Today are not those days.
“Why don’t they fight back?” Her voice is so small and the screen is so big and the little bodies do not move.
And she does not understand.
“They need to get up!” She is three and she is mad, because she has not changed yet. She has not had herself changed by rough hands and harsh voices.
“They’re dead.” Perhaps her parents never knew how to really talk to her. That is her father, who speaks behind her, who tells her. Who speaks the first words she’s never known about before.

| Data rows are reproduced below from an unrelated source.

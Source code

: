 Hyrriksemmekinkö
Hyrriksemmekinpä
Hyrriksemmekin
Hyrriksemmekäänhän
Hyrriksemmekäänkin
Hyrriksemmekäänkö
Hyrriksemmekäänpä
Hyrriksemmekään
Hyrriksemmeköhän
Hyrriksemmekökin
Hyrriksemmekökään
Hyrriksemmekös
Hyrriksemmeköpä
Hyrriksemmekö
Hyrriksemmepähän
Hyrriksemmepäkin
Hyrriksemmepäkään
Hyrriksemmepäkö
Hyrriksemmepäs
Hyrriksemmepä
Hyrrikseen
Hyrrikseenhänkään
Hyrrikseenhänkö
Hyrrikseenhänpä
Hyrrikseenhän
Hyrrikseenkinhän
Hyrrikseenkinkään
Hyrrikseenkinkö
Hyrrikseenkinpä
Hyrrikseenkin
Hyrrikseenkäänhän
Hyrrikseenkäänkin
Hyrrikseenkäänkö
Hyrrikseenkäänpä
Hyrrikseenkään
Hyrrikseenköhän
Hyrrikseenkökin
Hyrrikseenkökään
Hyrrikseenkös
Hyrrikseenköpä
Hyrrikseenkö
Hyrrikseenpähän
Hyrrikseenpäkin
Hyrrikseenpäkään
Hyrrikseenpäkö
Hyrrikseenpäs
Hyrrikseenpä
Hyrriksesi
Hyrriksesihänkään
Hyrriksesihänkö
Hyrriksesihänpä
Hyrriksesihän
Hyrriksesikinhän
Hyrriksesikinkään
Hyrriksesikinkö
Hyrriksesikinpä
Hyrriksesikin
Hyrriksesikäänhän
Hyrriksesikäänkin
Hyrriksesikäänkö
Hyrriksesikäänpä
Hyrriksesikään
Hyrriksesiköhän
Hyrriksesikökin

“Dead means they’re broken?”
“Dead means they’re gone.” Her mom says, and starts to pull her away from the TV. But Darling points, little finger too pale, too thin.
“But they’re not! They’re there! They’re still there!”
They’re still there.
you shouldn’t be here, not you, not with me.

They are not just tears, they are the frightened, dying tears of a child, one so small I could cradle her, carry her against me with only one arm.
She was a child once, but the light dulled when she was four.